Psalmen 15:3
Die met zijn tong niet achterklapt, zijn metgezellen geen kwaad doet, en geen smaadrede opneemt tegen zijn naaste;
Leviticus 19:16
Gij zult niet wandelen als een achterklapper onder uw volken; gij zult niet staan tegen het bloed van uw naaste; Ik ben de HEERE!
Exodus 23:1-33
Gij zult geen vals gerucht opnemen; en stelt uw hand niet bij den goddeloze, om een getuige tot geweld te zijn.
1 Samuël 24:11
Zie toch, mijn vader, ja, zie de slip uws mantels in mijn hand; want als ik de slip uws mantels afgesneden heb, zo heb ik u niet gedood; beken en zie, dat er in mijn hand geen kwaad, noch overtreding is, en ik tegen u niet gezondigd heb; nochtans jaagt gij mijn ziel, dat gij ze wegneemt.
Psalmen 101:5-8
Die zijn naaste in het heimelijke achterklapt; dien zal ik verdelgen; die hoog van ogen is, en trots van hart, die zal ik niet vermogen.
Spreuken 22:10
Drijf den spotter uit, en het gekijf zal weggaan, en het geschil met de schande zal ophouden.
Spreuken 25:3
Aan de hoogte des hemels, en aan de diepte der aarde, en aan het hart der koningen is geen doorgronding.
Jesaja 56:2
Welgelukzalig is de mens, die zulks doet, en des mensen kind, dat daaraan vasthoudt; die den sabbat houdt, zodat gij dien niet ontheiligt, en die zijn hand bewaart van enig kwaad te doen.
Jeremia 9:4-9
Wacht u, een iegelijk van zijn vriend, en vertrouwt niet op enigen broeder; want elk broeder doet niet dan bedriegen, en elk vriend wandelt in achterklap.
Mattheüs 7:12
Alle dingen dan, die gij wilt, dat u de mensen zouden doen, doet gij hun ook alzo; want dat is de wet en de profeten.
Romeinen 1:30
Oorblazers, achterklappers, haters Gods, smaders, hovaardigen, laatdunkenden, vinders van kwade dingen, den ouderen ongehoorzaam;
Romeinen 12:17
Vergeldt niemand kwaad voor kwaad. Bezorgt hetgeen eerlijk is voor alle mensen.
Romeinen 13:10
De liefde doet den naaste geen kwaad. Zo is dan de liefde de vervulling der wet.
Titus 3:2
Dat zij niemand lasteren, geen vechters zijn, maar bescheiden zijn, alle zachtmoedigheid bewijzende jegens alle mensen.
Jakobus 4:11
Broeders, spreekt niet kwalijk van elkander. Die van zijn broeder kwalijk spreekt en zijn broeder oordeelt, die spreekt kwalijk van de wet, en oordeelt de wet.

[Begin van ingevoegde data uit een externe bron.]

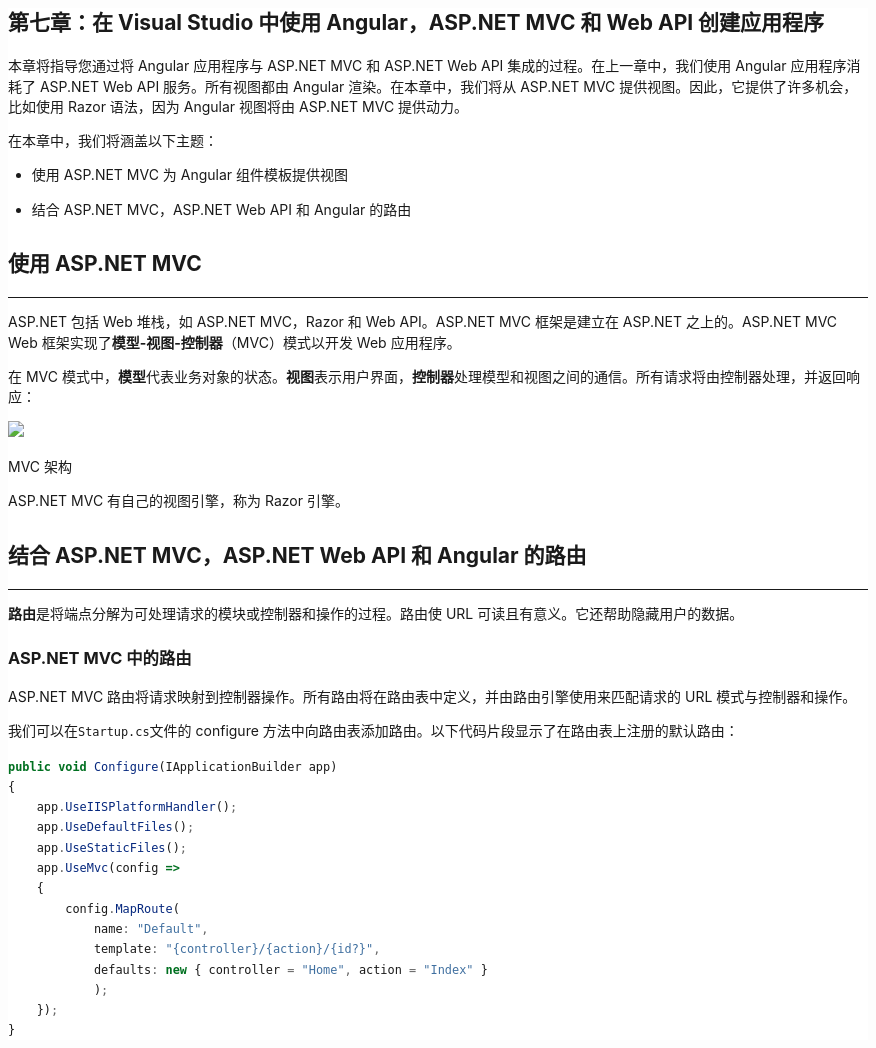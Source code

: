 ## 第七章：在 Visual Studio 中使用 Angular，ASP.NET MVC 和 Web API 创建应用程序

本章将指导您通过将 Angular 应用程序与 ASP.NET MVC 和 ASP.NET Web API 集成的过程。在上一章中，我们使用 Angular 应用程序消耗了 ASP.NET Web API 服务。所有视图都由 Angular 渲染。在本章中，我们将从 ASP.NET MVC 提供视图。因此，它提供了许多机会，比如使用 Razor 语法，因为 Angular 视图将由 ASP.NET MVC 提供动力。

在本章中，我们将涵盖以下主题：

+   使用 ASP.NET MVC 为 Angular 组件模板提供视图

+   结合 ASP.NET MVC，ASP.NET Web API 和 Angular 的路由

## 使用 ASP.NET MVC

* * *

ASP.NET 包括 Web 堆栈，如 ASP.NET MVC，Razor 和 Web API。ASP.NET MVC 框架是建立在 ASP.NET 之上的。ASP.NET MVC Web 框架实现了**模型-视图-控制器**（MVC）模式以开发 Web 应用程序。

在 MVC 模式中，**模型**代表业务对象的状态。**视图**表示用户界面，**控制器**处理模型和视图之间的通信。所有请求将由控制器处理，并返回响应：

![](img/image_07_001.jpg)

MVC 架构

ASP.NET MVC 有自己的视图引擎，称为 Razor 引擎。

## 结合 ASP.NET MVC，ASP.NET Web API 和 Angular 的路由

* * *

**路由**是将端点分解为可处理请求的模块或控制器和操作的过程。路由使 URL 可读且有意义。它还帮助隐藏用户的数据。

### ASP.NET MVC 中的路由

ASP.NET MVC 路由将请求映射到控制器操作。所有路由将在路由表中定义，并由路由引擎使用来匹配请求的 URL 模式与控制器和操作。

我们可以在`Startup.cs`文件的 configure 方法中向路由表添加路由。以下代码片段显示了在路由表上注册的默认路由：

```ts
public void Configure(IApplicationBuilder app) 
{ 
    app.UseIISPlatformHandler(); 
    app.UseDefaultFiles(); 
    app.UseStaticFiles(); 
    app.UseMvc(config => 
    { 
        config.MapRoute( 
            name: "Default", 
            template: "{controller}/{action}/{id?}", 
            defaults: new { controller = "Home", action = "Index" } 
            ); 
    });             
} 
```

Indien gij nu de wet oordeelt, zo zijt gij geen dader der wet, maar een rechter.
1 Petrus 2:1-2
Zo legt dan af alle kwaadheid, en alle bedrog, en geveinsdheid, en nijdigheid, en alle achterklappingen;
3 Johannes 1:11
Geliefde, volgt het kwade niet na, maar het goede. Die goed doet, is uit God; maar die kwaad doet, heeft God niet gezien.